Il nome di Sala non è neanche l’ultimo della lunga lista di giornalisti detenuti o uccisi. Dopo il suo arresto, cinque cronisti palestinesi sono morti bruciati nel loro furgone parcheggiato di fronte all’ospedale Al-Awda, nel campo profughi di Nuseirat al centro della Striscia di Gaza. 

I CINQUE GIORNALISTI PALESTINESI UCCISI

Lavoravano per il canale televisivo Al-Quds Today, che ha denunciato l’ennesima carneficina nei confronti dei giornalisti palestinesi. Dal canto suo, l’esercito israeliano ha dichiarato che l'attacco mirava a "un veicolo con una cellula terroristica della Jihad islamica" a bordo.

LA FNSI: LIBERARE SUBITO CECILIA

Nel caso di Cecilia Sala, si è in attesa di capire perché sia stata arrestata, dal momento che l’Iran non ha ancora reso noti i capi di imputazione. La Federazione nazionale della Stampa italiana è intervenuta sulla vicenda della collega italiana, dichiarando di aver attivato tutti i propri contatti per conoscere le condizioni e la situazione della giornalista e chiedere che Cecilia Sala sia rimessa immediatamente in libertà.

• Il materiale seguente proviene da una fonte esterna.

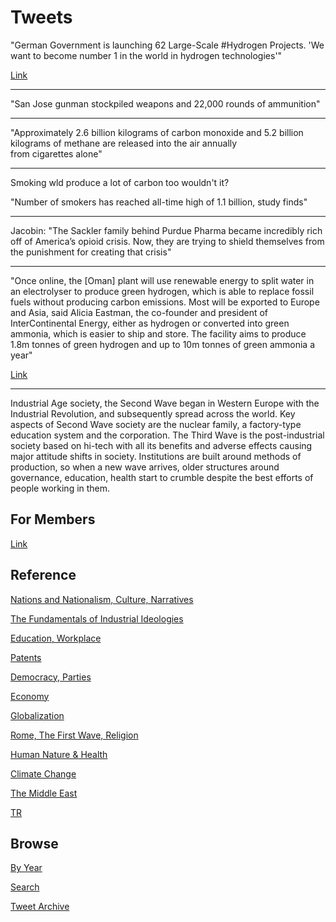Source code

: # Tweets

"German Government is launching 62 Large-Scale #Hydrogen Projects. 'We
want to become number 1 in the world in hydrogen technologies'"

[Link](https://bit.ly/3wHzkYO)

---

"San Jose gunman stockpiled weapons and 22,000 rounds of ammunition"

---

"Approximately 2.6 billion kilograms of carbon monoxide and 5.2
billion kilograms of methane are released into the air annually
from cigarettes alone"

---

Smoking wld produce a lot of carbon too wouldn't it?

"Number of smokers has reached all-time high of 1.1 billion, study finds"

---

Jacobin: "The Sackler family behind Purdue Pharma became incredibly
rich off of America’s opioid crisis. Now, they are trying to shield
themselves from the punishment for creating that crisis"

---

"Once online, the [Oman] plant will use renewable energy to split water
in an electrolyser to produce green hydrogen, which is able to replace
fossil fuels without producing carbon emissions. Most will be exported
to Europe and Asia, said Alicia Eastman, the co-founder and president
of InterContinental Energy, either as hydrogen or converted into green
ammonia, which is easier to ship and store. The facility aims to
produce 1.8m tonnes of green hydrogen and up to 10m tonnes of green
ammonia a year"

[Link](https://amp.theguardian.com/world/2021/may/27/oman-plans-to-build-worlds-largest-green-hydrogen-plant)

---

Industrial Age society, the Second Wave began in Western Europe with
the Industrial Revolution, and subsequently spread across the
world. Key aspects of Second Wave society are the nuclear family, a
factory-type education system and the corporation. The Third Wave is
the post-industrial society based on hi-tech with all its benefits and
adverse effects causing major attitude shifts in society. Institutions
are built around methods of production, so when a new wave arrives,
older structures around governance, education, health start to crumble
despite the best efforts of people working in them.

## For Members

[Link](https://thirdwave-members.herokuapp.com)

## Reference

[Nations and Nationalism, Culture, Narratives](/2013/02/nations-and-nationalism.md)

[The Fundamentals of Industrial Ideologies](/2011/04/fundamentals-of-industrial-ideologies.md)

[Education, Workplace](2017/09/education-workplace.md)

[Patents](/2018/09/patents.md)

[Democracy, Parties](/2016/11/democracy.md)

[Economy](/2018/05/economy.md)

[Globalization](/2018/09/globalization.md)

[Rome, The First Wave, Religion](/2017/12/rome.md)

[Human Nature & Health](/2020/07/human-nature.md)

[Climate Change](/2018/12/climate.md)

[The Middle East](/2019/07/middleeast.md)

[TR](../tr)

## Browse

[By Year](years.md)

[Search](search.html)

[Tweet Archive](/tweets/README.md)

USIGRAI: BASTA INTIMIDAZIONI

“Il regime di Teheran – ha scritto invece il sindacato dei giornalisti Rai – deve liberare Cecilia Sala; è solo una giornalista che fa il suo lavoro con dedizione e passione. Ogni altra ragione per trattenere in carcere la nostra collega è solo un modo per intimidire chi liberamente fa informazione. Chiediamo al governo italiano il massimo impegno per l'immediato”.

FDJ: I CRONISTI NON SONO MERCE DI SCAMBIO

Al coro di voci, si aggiunge anche quella della Federazione internazionale dei giornalisti (Ifj), che ha chiesto alle autorità iraniana di liberare immediatamente e incondizionatamente la cronista del Foglio e Chora Media. “Deploriamo la strategia iraniana di imprigionare i giornalisti stranieri per ottenere qualcosa in cambio. La nostra collega italiana – ha dichiarato il segretario generale della Ifj, Anthony Bellanger – è l'ultima vittima di questa macabra pratica”.

QUANDO LA SCRITTA PRESS É UN BERSAGLIO 

Giornalisti arrestati o morti mentre stavano facendo il loro lavoro: essere nel posto in cui le cose accadono, per poterle raccontare. Morti sul lavoro, anche loro. Una conta che nel 2024 ha toccato punte estreme (776 da gennaio a settembre, secondo quanto registrato dall’Inail). La scritta Press su furgoni, cartellini e giubbotti antiproiettile nasce per essere un lasciapassare. Ma sembra diventato un bersaglio da colpire.

UkrInform/Avalon/Sintesi
UkrInform/Avalon/Sintesi
UkrInform/Avalon/Sintesi (UkrInform/Avalon/Sintesi)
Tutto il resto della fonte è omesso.